=== Exercise goal ===
What you return should match the data below exactly, with no pictures in it.

------------------------------------------------

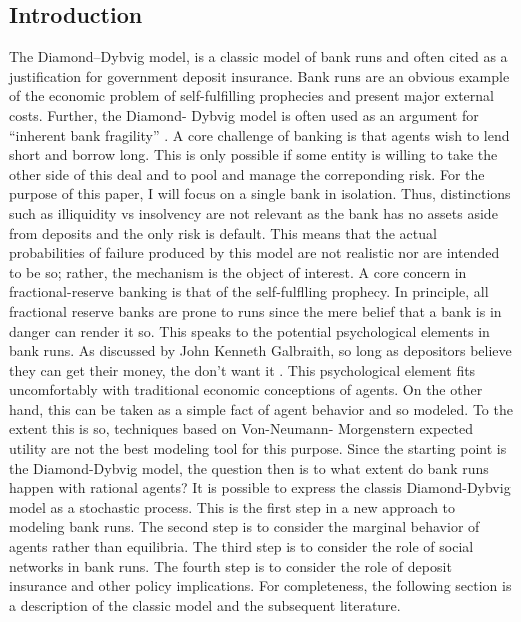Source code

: \documentclass[12pt]{article}
\begin{document}
\begin{doublespace}
\section*{Introduction}
The Diamond--Dybvig model, \citet{diamond1983bank} is a classic model of bank runs and often cited as a justification for government deposit insurance. Bank runs are an obvious example of the economic
problem of self-fulfilling prophecies and present major external costs. Further, the Diamond-
Dybvig model is often used as an argument for “inherent bank fragility” \citet{white1999theory}.
A core challenge of banking is that agents wish to lend short and borrow long. This is only possible if some entity is
willing to take the other side of this deal and to pool and manage the correponding risk. For the purpose of this paper, I will
focus on a single bank in isolation. Thus, distinctions such as illiquidity vs insolvency are not relevant  as the bank has no assets aside from deposits and the only risk is default. This means that the actual probabilities of failure produced by this model are not realistic nor are intended to be so; rather, the mechanism is the object of interest.
 A core concern in fractional-reserve banking is that of the self-fulflling prophecy. In principle, all fractional reserve banks are prone to runs since the mere belief that a bank
is in danger can render it so. This speaks to the potential psychological elements in bank runs. As discussed by John Kenneth Galbraith,
so long as depositors believe they can get their money, the don’t want it \citet{galbraith2017money}.
 This psychological element fits uncomfortably with traditional economic conceptions of agents. On the other hand, this
can be taken as a simple fact of agent behavior and so modeled. To the extent this is so,
techniques based on Von-Neumann- Morgenstern expected utility are not the best modeling
tool for this purpose. Since the starting point is the Diamond-Dybvig model, the question then is to what extent do bank runs happen with rational agents? It is possible to express the classis Diamond-Dybvig model as a stochastic process. This is the first step in a new approach to modeling bank runs. The second step is to consider the marginal behavior of agents rather than equilibria. The third step is to consider the role of social networks in bank runs. The fourth step is to consider the role of deposit insurance and other policy implications.
For completeness, the following section is a description of the classic model and the subsequent literature.

\end{doublespace}
\end{document}
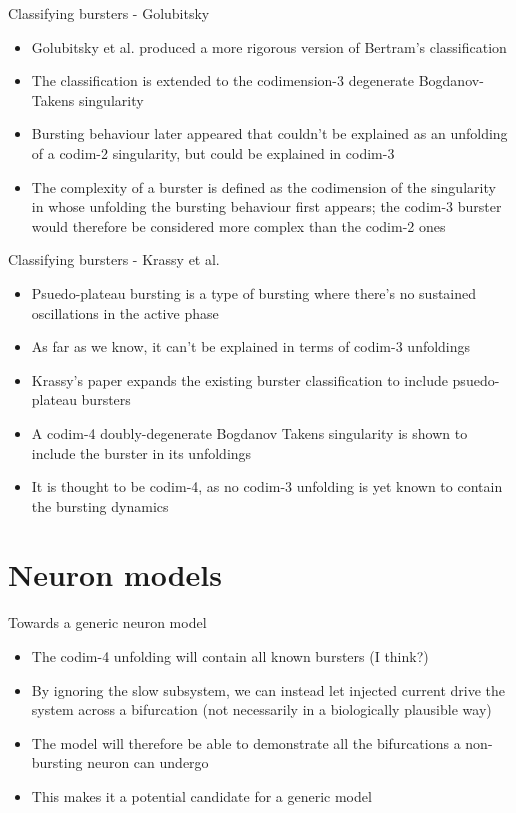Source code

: \documentclass[,aspectratio=169]{beamer}
\begin{document}
\begin{frame}[label={sec:orgb259a09}]{Classifying bursters - Golubitsky}
\begin{itemize}
\item Golubitsky et al. produced a more rigorous version of Bertram's classification
\item The classification is extended to the codimension-3 degenerate Bogdanov-Takens singularity
\item Bursting behaviour later appeared that couldn't be explained as an unfolding of a codim-2 singularity, but could be explained in codim-3
\item The complexity of a burster is defined as the codimension of the singularity in whose unfolding the bursting behaviour first appears; the codim-3 burster would therefore be considered more complex than the codim-2 ones
\end{itemize}
\end{frame}

\begin{frame}[label={sec:orgb265bd5}]{Classifying bursters - Krassy et al.}
\begin{itemize}
\item Psuedo-plateau bursting is a type of bursting where there's no sustained oscillations in the active phase
\item As far as we know, it can't be explained in terms of codim-3 unfoldings
\item Krassy's paper expands the existing burster classification to include psuedo-plateau bursters
\item A codim-4 doubly-degenerate Bogdanov Takens singularity is shown to include the burster in its unfoldings
\item It is thought to be codim-4, as no codim-3 unfolding is yet known to contain the bursting dynamics
\end{itemize}
\end{frame}

\section{Neuron models}
\label{sec:orgd1b1c93}
\begin{frame}[label={sec:org62de8e6}]{Towards a generic neuron model}
\begin{itemize}
\item The codim-4 unfolding will contain all known bursters (I think?)
\item By ignoring the slow subsystem, we can instead let injected current drive the system across a bifurcation (not necessarily in a biologically plausible way)
\item The model will therefore be able to demonstrate all the bifurcations a non-bursting neuron can undergo
\item This makes it a potential candidate for a generic model
\end{itemize}
\end{frame}
\end{document}
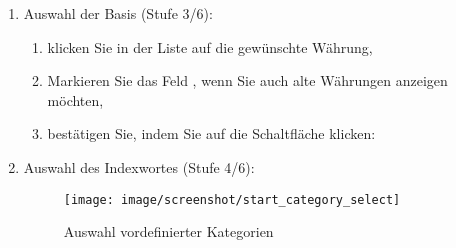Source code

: \begin{enumerate}
	\item Auswahl der Basis (Stufe 3/6):%
		\begin{enumerate} 
		\item klicken Sie in der Liste auf die gewünschte Währung,%
		\item Markieren Sie das Feld , wenn Sie auch alte Währungen anzeigen möchten,%
		\item bestätigen Sie, indem Sie auf die Schaltfläche  klicken:%
		\end{enumerate}

	\item Auswahl des Indexwortes  (Stufe 4/6):%
	
\begin{figure}[htbp]
	\begin{center}
		\texttt{[image: image/screenshot/start\_category\_select]}
	\end{center}
	\caption{Auswahl vordefinierter Kategorien}%
\label{start_category_select}
\end{figure}


\end{enumerate}
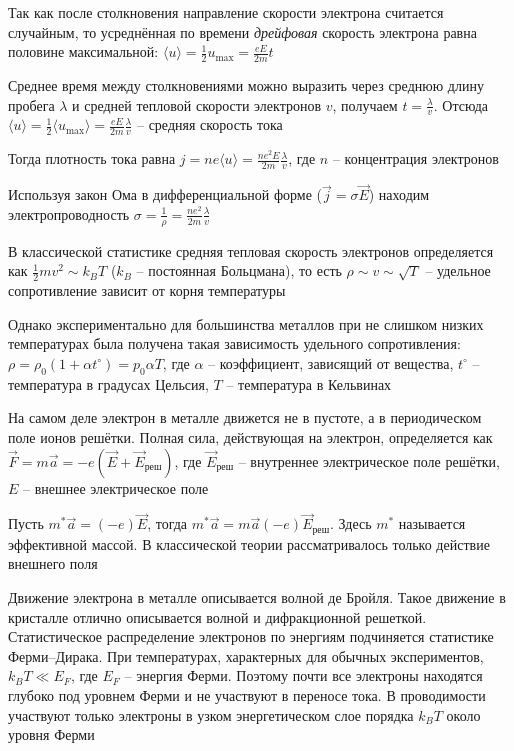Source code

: \documentclass[12pt]{article}
\begin{document}
Так как после столкновения направление скорости электрона считается случайным, то усреднённая по времени \emph{дрейфовая} скорость электрона равна половине максимальной: $\langle u \rangle = \frac{1}{2} u_{\max} = \frac{eE}{2m} t$

Среднее время между столкновениями можно выразить через среднюю длину пробега $\lambda$ и средней тепловой скорости электронов $v$, получаем $t = \frac{\lambda}{v}$. Отсюда $\langle u \rangle = \frac{1}{2} \langle u_{\max}\rangle = \frac{eE}{2m} \frac{\lambda}{v}$ -- средняя скорость тока

Тогда плотность тока равна $j = n e \langle u \rangle = \frac{n e^2 E}{2m} \frac{\lambda}{v}$, где $n$ -- концентрация электронов

Используя закон Ома в дифференциальной форме ($\vec j = \sigma \vec E$) находим электропроводность $\sigma = \frac{1}{\rho} = \frac{n e^2}{2m} \frac{\lambda}{v}$

В классической статистике средняя тепловая скорость электронов определяется как $\frac{1}{2} m v^2 \sim k_B T$ ($k_B$ -- постоянная Больцмана), то есть $\rho \sim v \sim \sqrt{T}$ -- удельное сопротивление зависит от корня температуры

Однако экспериментально для большинства металлов при не слишком низких температурах была получена такая зависимость удельного сопротивления: $\rho = \rho_0 (1 + \alpha t^\circ) = p_0 \alpha T$, где $\alpha$ -- коэффициент, зависящий от вещества, $t^\circ$ -- температура в градусах Цельсия, $T$ -- температура в Кельвинах

На самом деле электрон в металле движется не в пустоте, а в периодическом поле ионов решётки. Полная сила, действующая на электрон, определяется как $\vec F = m \vec a = -e(\vec E + \vec E_{\text{реш}})$, где $\vec E_{\text{реш}}$ -- внутреннее электрическое поле решётки, $E$ -- внешнее электрическое поле

Пусть $m^* \vec a = (-e) \vec E$, тогда $m^* \vec a = m\vec a (-e) \vec E_\text{реш}$. Здесь $m^*$ называется эффективной массой. В классической теории рассматривалось только действие внешнего поля

Движение электрона в металле описывается волной де Бройля. Такое движение в кристалле отлично описывается волной и дифракционной решеткой. Статистическое распределение электронов по энергиям подчиняется статистике Ферми–Дирака. При температурах, характерных для обычных экспериментов, $k_B T \ll E_F$, где $E_F$ -- энергия Ферми. Поэтому почти все электроны находятся глубоко под уровнем Ферми и не участвуют в переносе тока. В проводимости участвуют только электроны в узком энергетическом слое порядка $k_B T$ около уровня Ферми
\end{document}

------------------------------------------------

=== Result of this exercise ===
Source code

: \documentclass[12pt]{article}
\begin{document}
\begin{doublespace}
\section*{Introduction}
The Diamond--Dybvig model, \citet{diamond1983bank} is a classic model of bank runs and often cited as a justification for government deposit insurance. Bank runs are an obvious example of the economic
problem of self-fulfilling prophecies and present major external costs. Further, the Diamond-
Dybvig model is often used as an argument for “inherent bank fragility” \citet{white1999theory}.
A core challenge of banking is that agents wish to lend short and borrow long. This is only possible if some entity is
willing to take the other side of this deal and to pool and manage the correponding risk. For the purpose of this paper, I will
focus on a single bank in isolation. Thus, distinctions such as illiquidity vs insolvency are not relevant  as the bank has no assets aside from deposits and the only risk is default. This means that the actual probabilities of failure produced by this model are not realistic nor are intended to be so; rather, the mechanism is the object of interest.
 A core concern in fractional-reserve banking is that of the self-fulflling prophecy. In principle, all fractional reserve banks are prone to runs since the mere belief that a bank
is in danger can render it so. This speaks to the potential psychological elements in bank runs. As discussed by John Kenneth Galbraith,
so long as depositors believe they can get their money, the don’t want it \citet{galbraith2017money}.
 This psychological element fits uncomfortably with traditional economic conceptions of agents. On the other hand, this
can be taken as a simple fact of agent behavior and so modeled. To the extent this is so,
techniques based on Von-Neumann- Morgenstern expected utility are not the best modeling
tool for this purpose. Since the starting point is the Diamond-Dybvig model, the question then is to what extent do bank runs happen with rational agents? It is possible to express the classis Diamond-Dybvig model as a stochastic process. This is the first step in a new approach to modeling bank runs. The second step is to consider the marginal behavior of agents rather than equilibria. The third step is to consider the role of social networks in bank runs. The fourth step is to consider the role of deposit insurance and other policy implications.
For completeness, the following section is a description of the classic model and the subsequent literature.

\end{doublespace}
\end{document}
Source code

: \documentclass[,aspectratio=169]{beamer}
\begin{document}
\begin{frame}[label={sec:orgb259a09}]{Classifying bursters - Golubitsky}
\begin{itemize}
\item Golubitsky et al. produced a more rigorous version of Bertram's classification
\item The classification is extended to the codimension-3 degenerate Bogdanov-Takens singularity
\item Bursting behaviour later appeared that couldn't be explained as an unfolding of a codim-2 singularity, but could be explained in codim-3
\item The complexity of a burster is defined as the codimension of the singularity in whose unfolding the bursting behaviour first appears; the codim-3 burster would therefore be considered more complex than the codim-2 ones
\end{itemize}
\end{frame}

\begin{frame}[label={sec:orgb265bd5}]{Classifying bursters - Krassy et al.}
\begin{itemize}
\item Psuedo-plateau bursting is a type of bursting where there's no sustained oscillations in the active phase
\item As far as we know, it can't be explained in terms of codim-3 unfoldings
\item Krassy's paper expands the existing burster classification to include psuedo-plateau bursters
\item A codim-4 doubly-degenerate Bogdanov Takens singularity is shown to include the burster in its unfoldings
\item It is thought to be codim-4, as no codim-3 unfolding is yet known to contain the bursting dynamics
\end{itemize}
\end{frame}

\section{Neuron models}
\label{sec:orgd1b1c93}
\begin{frame}[label={sec:org62de8e6}]{Towards a generic neuron model}
\begin{itemize}
\item The codim-4 unfolding will contain all known bursters (I think?)
\item By ignoring the slow subsystem, we can instead let injected current drive the system across a bifurcation (not necessarily in a biologically plausible way)
\item The model will therefore be able to demonstrate all the bifurcations a non-bursting neuron can undergo
\item This makes it a potential candidate for a generic model
\end{itemize}
\end{frame}
\end{document}
Source code

: \begin{enumerate}
	\item Auswahl der Basis (Stufe 3/6):%
		\begin{enumerate} 
		\item klicken Sie in der Liste auf die gewünschte Währung,%
		\item Markieren Sie das Feld , wenn Sie auch alte Währungen anzeigen möchten,%
		\item bestätigen Sie, indem Sie auf die Schaltfläche  klicken:%
		\end{enumerate}

	\item Auswahl des Indexwortes  (Stufe 4/6):%
	
\begin{figure}[htbp]
	\begin{center}
		\texttt{[image: image/screenshot/start\_category\_select]}
	\end{center}
	\caption{Auswahl vordefinierter Kategorien}%
\label{start_category_select}
\end{figure}


\end{enumerate}
Source code

: \documentclass[12pt]{article}
\begin{document}
Так как после столкновения направление скорости электрона считается случайным, то усреднённая по времени \emph{дрейфовая} скорость электрона равна половине максимальной: $\langle u \rangle = \frac{1}{2} u_{\max} = \frac{eE}{2m} t$

Среднее время между столкновениями можно выразить через среднюю длину пробега $\lambda$ и средней тепловой скорости электронов $v$, получаем $t = \frac{\lambda}{v}$. Отсюда $\langle u \rangle = \frac{1}{2} \langle u_{\max}\rangle = \frac{eE}{2m} \frac{\lambda}{v}$ -- средняя скорость тока

Тогда плотность тока равна $j = n e \langle u \rangle = \frac{n e^2 E}{2m} \frac{\lambda}{v}$, где $n$ -- концентрация электронов

Используя закон Ома в дифференциальной форме ($\vec j = \sigma \vec E$) находим электропроводность $\sigma = \frac{1}{\rho} = \frac{n e^2}{2m} \frac{\lambda}{v}$

В классической статистике средняя тепловая скорость электронов определяется как $\frac{1}{2} m v^2 \sim k_B T$ ($k_B$ -- постоянная Больцмана), то есть $\rho \sim v \sim \sqrt{T}$ -- удельное сопротивление зависит от корня температуры

Однако экспериментально для большинства металлов при не слишком низких температурах была получена такая зависимость удельного сопротивления: $\rho = \rho_0 (1 + \alpha t^\circ) = p_0 \alpha T$, где $\alpha$ -- коэффициент, зависящий от вещества, $t^\circ$ -- температура в градусах Цельсия, $T$ -- температура в Кельвинах

На самом деле электрон в металле движется не в пустоте, а в периодическом поле ионов решётки. Полная сила, действующая на электрон, определяется как $\vec F = m \vec a = -e(\vec E + \vec E_{\text{реш}})$, где $\vec E_{\text{реш}}$ -- внутреннее электрическое поле решётки, $E$ -- внешнее электрическое поле

Пусть $m^* \vec a = (-e) \vec E$, тогда $m^* \vec a = m\vec a (-e) \vec E_\text{реш}$. Здесь $m^*$ называется эффективной массой. В классической теории рассматривалось только действие внешнего поля

Движение электрона в металле описывается волной де Бройля. Такое движение в кристалле отлично описывается волной и дифракционной решеткой. Статистическое распределение электронов по энергиям подчиняется статистике Ферми–Дирака. При температурах, характерных для обычных экспериментов, $k_B T \ll E_F$, где $E_F$ -- энергия Ферми. Поэтому почти все электроны находятся глубоко под уровнем Ферми и не участвуют в переносе тока. В проводимости участвуют только электроны в узком энергетическом слое порядка $k_B T$ около уровня Ферми
\end{document}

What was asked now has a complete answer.